─── Listed records ───

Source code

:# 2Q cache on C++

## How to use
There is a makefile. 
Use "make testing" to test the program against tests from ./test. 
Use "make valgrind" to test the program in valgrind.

───

[What the exercise asks] The required result is an exact repeat of the records above from the line containing "There is a makefile." to their final line.

[Solution to this task]
There is a makefile. 
Use "make testing" to test the program against tests from ./test. 
Use "make valgrind" to test the program in valgrind.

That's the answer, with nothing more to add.